■ Your objective
If a line below contains the string "sobre", return that line.

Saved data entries
>>

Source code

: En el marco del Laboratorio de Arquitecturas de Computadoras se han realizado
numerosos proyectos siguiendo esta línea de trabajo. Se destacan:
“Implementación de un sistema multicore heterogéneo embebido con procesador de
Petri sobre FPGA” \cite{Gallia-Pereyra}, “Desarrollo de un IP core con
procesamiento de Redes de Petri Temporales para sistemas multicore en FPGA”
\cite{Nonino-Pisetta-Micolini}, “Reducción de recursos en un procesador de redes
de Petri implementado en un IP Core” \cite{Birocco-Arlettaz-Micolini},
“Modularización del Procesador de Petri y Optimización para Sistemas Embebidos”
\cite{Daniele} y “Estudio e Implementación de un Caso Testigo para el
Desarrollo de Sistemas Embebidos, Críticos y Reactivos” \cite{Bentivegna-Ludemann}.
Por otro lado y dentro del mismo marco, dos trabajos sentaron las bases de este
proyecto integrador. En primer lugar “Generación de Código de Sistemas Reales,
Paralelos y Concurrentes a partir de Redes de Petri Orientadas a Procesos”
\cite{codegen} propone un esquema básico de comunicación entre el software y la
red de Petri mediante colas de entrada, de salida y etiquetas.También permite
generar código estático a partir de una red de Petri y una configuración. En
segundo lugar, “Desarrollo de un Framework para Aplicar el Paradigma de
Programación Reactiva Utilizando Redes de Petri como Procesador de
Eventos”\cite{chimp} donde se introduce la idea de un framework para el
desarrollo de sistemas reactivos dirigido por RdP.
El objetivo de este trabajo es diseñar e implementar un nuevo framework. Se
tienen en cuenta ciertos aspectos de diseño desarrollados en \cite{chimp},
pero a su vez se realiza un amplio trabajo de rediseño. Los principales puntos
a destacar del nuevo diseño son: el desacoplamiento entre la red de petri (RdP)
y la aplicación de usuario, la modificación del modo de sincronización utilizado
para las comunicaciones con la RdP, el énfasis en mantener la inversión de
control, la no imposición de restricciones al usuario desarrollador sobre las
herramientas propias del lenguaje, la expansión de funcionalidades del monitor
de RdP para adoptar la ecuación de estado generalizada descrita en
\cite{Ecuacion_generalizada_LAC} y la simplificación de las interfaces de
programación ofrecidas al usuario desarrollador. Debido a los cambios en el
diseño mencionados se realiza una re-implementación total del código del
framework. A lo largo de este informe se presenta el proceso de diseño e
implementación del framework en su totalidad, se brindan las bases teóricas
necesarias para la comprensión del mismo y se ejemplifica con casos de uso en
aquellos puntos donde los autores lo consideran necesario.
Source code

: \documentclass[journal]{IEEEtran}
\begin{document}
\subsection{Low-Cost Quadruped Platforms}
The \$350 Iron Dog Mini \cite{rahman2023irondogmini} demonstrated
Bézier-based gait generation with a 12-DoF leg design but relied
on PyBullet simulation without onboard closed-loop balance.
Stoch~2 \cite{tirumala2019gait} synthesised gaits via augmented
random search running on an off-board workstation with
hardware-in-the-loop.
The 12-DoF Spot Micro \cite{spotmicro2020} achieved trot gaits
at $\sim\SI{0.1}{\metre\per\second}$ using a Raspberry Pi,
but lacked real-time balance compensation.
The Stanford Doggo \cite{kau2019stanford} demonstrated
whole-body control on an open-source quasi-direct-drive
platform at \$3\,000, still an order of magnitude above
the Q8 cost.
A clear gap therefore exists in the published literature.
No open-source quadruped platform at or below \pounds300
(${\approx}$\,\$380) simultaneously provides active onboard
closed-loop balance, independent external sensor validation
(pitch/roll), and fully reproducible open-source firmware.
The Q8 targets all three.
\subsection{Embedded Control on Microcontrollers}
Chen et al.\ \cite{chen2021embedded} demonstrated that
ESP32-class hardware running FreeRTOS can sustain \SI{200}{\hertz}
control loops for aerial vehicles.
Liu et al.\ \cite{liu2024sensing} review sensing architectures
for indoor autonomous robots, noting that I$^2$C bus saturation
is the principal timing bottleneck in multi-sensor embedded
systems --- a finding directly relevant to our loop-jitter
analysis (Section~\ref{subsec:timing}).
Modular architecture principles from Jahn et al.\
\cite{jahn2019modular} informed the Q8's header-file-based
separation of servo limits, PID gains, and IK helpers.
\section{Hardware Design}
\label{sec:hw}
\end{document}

<<

■ Exercise answer
Petri sobre FPGA” \cite{Gallia-Pereyra}, “Desarrollo de un IP core con
control, la no imposición de restricciones al usuario desarrollador sobre las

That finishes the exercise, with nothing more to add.